I found that a starting value of about -0.285 produced a 50-50 result on average, which is what the person who posed the problem found. See Figure 1. I don't know why an accuracy of seven significant figures was required and I certainly wasn't going to strive for that level of accuracy. In any case, my result was certainly close enough.

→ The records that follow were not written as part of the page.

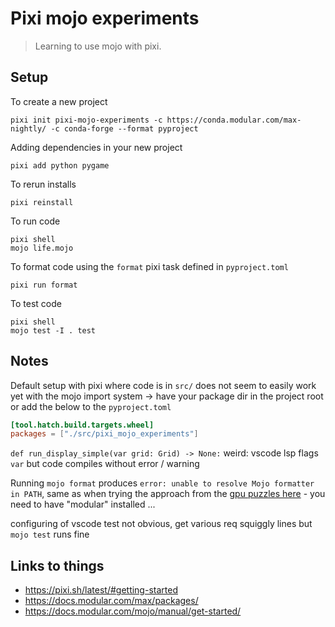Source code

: # Pixi mojo experiments

> Learning to use mojo with pixi.

## Setup

To create a new project

    pixi init pixi-mojo-experiments -c https://conda.modular.com/max-nightly/ -c conda-forge --format pyproject

Adding dependencies in your new project

    pixi add python pygame

To rerun installs

    pixi reinstall

To run code

    pixi shell
    mojo life.mojo

To format code using the `format` pixi task defined in `pyproject.toml`

    pixi run format

To test code

    pixi shell
    mojo test -I . test

## Notes

Default setup with pixi where code is in `src/` does not seem to easily work yet with the mojo import system -> have your package dir in the project root or add the below to the `pyproject.toml`
```toml
[tool.hatch.build.targets.wheel]
packages = ["./src/pixi_mojo_experiments"]
```

`def run_display_simple(var grid: Grid) -> None:` weird: vscode lsp flags `var` but code compiles without error / warning

Running `mojo format` produces `error: unable to resolve Mojo formatter in PATH`, same as when trying the approach from the [gpu puzzles here](https://github.com/modular/mojo-gpu-puzzles/blob/main/pixi.toml#L39) - you need to have "modular" installed ...

configuring of vscode test not obvious, get various req squiggly lines but `mojo test` runs fine

## Links to things

* https://pixi.sh/latest/#getting-started
* https://docs.modular.com/max/packages/
* https://docs.modular.com/mojo/manual/get-started/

Generally the tug-of-war doesn't last long, only one or two randomisations. Figure 2 shows the results for an unusually lengthy match that ended in a win for Robot 1:

Figure 2: permalink

So far this post has been more about programming than mathematics but I was interested in how a number like 0.285 emerges from a problem like this. My result of -0.285 was purely empirical. It turns out that the solution is  the result of evaluating the following expression:$$ \arcsin \left (\frac{\sin(0.5)+\frac{\pi}{4}}{2} \right )-\frac{\pi}{4}$$Now that is interesting and the derivation of this result is explained on this site and reproduced below (where p stands for probability):

In order to find the starting position of the tug-of-war to make a fair fight, we define the function \(f\) on [-0.5, 0.5] as $$f(x) = \text{ p(Player 1 wins at a starting position of } x)$$The symmetry of the game implies $$ \begin{align} f(x) &= \text{ p(Player 1 wins on first move) } + \int_x^{½} \! \text{p(Player 2 wins at position }(-y)) \text{ d}y \\
&= (½ + x) + \int_x^{½}(1 - f(-y) ) \text{ d}y \end{align}$$Differentiating and applying the fundamental theorem of calculus, we get:

\( f’(x) = 1 - (1 - f(-x)) = f(-x)\)

Differentiating again and employing the chain rule, and then substituting the equation above, we get:

\( f’’(x) = f’(-x) \times (-1) = -f’(-x)= -f(x) \) 

 

The general solution to this differential equation is 

 

\(f(x) = A \sin(x) + B \cos(x) \)

We need two boundary conditions to determine \(f\) exactly. First, it’s clear we must have \(f(½) = 1\). Second, from the above formula, \(f’(0) = f(0)\). Therefore
$$ \begin{align} A \sin(½) + B \cos(½) &= 1 \text{ and}\\
A \cos(0)- B \sin(0) &= A \sin(0) + B \cos(0) \end{align}$$The second equation implies \(A = B\), and the first equation then gives:$$\begin{align}A &= B\\ &= \frac{ 1} {\sin(½) + \cos(½)} \text{ and so}\\ f(x) &= \frac {\sin(x) + \cos(x)}{\sin(½) + \cos(½)} \end{align}$$Therefore the answer is the solution to: $$ \frac{\sin(x) + \cos(x)}{\sin(½) + \cos(½)} = ½ \text{ on }[-½,0]$$ A calculator can give this to the desired accuracy, -0.2850001…, or by using $$\sin(x) + \cos(x) = \sqrt{2}· \sin(x + \pi/4)$$we can exactly solve that the answer is$$ \arcsin \left (\frac{\sin(0.5+\frac{\pi}{4}}{2} \right )-\frac{\pi}{4}$$I don't fully understand this explanation but I'm exhausted from fine tuning the LaTeX so I'll return to it later.